A letter by Turkey’s ambassador to London challenged The Times newspaper for its one-sided view of the Armenian deaths in Ottoman Turkey in 1915, and for also presenting as “fact” those aspects of the issue long-discredited as propaganda.
The Times made the claims in an editorial piece titled ‘Genocide Denial’, which appeared in the paper on 3 June following Germany’s symbolic ‘genocide’ resolution passed the day before.
In his letter to the paper’s editor John Witherow, published in its entirety on 4 June, Ambassador Abdurrahman Bilgiç criticised The Times for “disregarding contested historical claims”, stating that genocide “can only be assessed by a competent court, not by random decisions by Parliaments”.
The Turkish ambassador’s letter highlighted the fact that documents which the paper cites as evidence, submitted by historian Aram Andonian as attributable to Talat Pasha, were in fact forged.
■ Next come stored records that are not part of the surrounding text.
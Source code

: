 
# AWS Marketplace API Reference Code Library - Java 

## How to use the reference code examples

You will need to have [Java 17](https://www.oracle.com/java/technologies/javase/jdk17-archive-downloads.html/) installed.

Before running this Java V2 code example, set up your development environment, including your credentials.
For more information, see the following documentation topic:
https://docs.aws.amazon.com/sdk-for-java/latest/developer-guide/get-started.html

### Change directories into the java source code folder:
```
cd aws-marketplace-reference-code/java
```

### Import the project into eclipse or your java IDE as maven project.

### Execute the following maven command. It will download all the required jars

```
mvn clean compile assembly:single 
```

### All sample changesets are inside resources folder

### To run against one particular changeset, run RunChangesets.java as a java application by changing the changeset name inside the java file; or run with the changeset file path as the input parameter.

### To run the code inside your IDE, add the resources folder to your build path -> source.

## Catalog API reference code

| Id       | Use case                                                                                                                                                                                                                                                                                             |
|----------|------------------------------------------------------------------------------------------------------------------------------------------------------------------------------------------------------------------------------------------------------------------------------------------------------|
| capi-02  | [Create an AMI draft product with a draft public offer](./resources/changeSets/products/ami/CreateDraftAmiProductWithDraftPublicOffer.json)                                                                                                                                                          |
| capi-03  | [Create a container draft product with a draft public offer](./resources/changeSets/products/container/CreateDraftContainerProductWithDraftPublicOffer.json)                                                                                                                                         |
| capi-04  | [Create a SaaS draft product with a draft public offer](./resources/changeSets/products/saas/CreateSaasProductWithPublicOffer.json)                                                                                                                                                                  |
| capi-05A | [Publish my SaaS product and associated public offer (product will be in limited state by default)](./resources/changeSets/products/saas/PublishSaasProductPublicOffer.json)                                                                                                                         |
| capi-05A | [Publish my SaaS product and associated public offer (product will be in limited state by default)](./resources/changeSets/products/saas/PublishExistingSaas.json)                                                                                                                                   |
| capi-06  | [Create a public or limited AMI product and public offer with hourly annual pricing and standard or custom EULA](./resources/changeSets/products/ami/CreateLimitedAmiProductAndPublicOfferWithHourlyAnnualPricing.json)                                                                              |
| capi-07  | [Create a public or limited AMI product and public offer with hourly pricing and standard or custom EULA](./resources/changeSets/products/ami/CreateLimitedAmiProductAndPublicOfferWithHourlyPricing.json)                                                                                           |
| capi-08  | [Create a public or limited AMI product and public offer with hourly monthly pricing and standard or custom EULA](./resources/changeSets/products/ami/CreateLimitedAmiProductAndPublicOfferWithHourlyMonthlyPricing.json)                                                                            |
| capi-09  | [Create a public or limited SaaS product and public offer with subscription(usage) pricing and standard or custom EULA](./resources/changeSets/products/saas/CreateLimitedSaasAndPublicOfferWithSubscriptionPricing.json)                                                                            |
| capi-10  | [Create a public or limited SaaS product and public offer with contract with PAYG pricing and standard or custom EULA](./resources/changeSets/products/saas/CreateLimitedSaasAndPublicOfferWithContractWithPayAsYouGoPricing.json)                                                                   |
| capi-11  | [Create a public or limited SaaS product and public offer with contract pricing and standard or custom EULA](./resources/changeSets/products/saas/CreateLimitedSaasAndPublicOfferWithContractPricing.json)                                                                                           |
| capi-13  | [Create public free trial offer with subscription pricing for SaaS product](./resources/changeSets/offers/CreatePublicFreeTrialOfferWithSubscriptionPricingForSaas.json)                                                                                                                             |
Ambassador Bilgiç said the documents had formed part of a concerted effort by Henry Morgenthau, the American Ambassador in Istanbul during the First World War, and his two Armenian secretaries, which included Andonian, to encourage the USA to join the war effort against the Turks.
Morgenthau’s “efforts to ‘make the Turk the worst being on earth’ was protested even by the Associated Press correspondent in Istanbul, as shown by distinguished American historian Heath Lowry,” said the Turkish ambassador.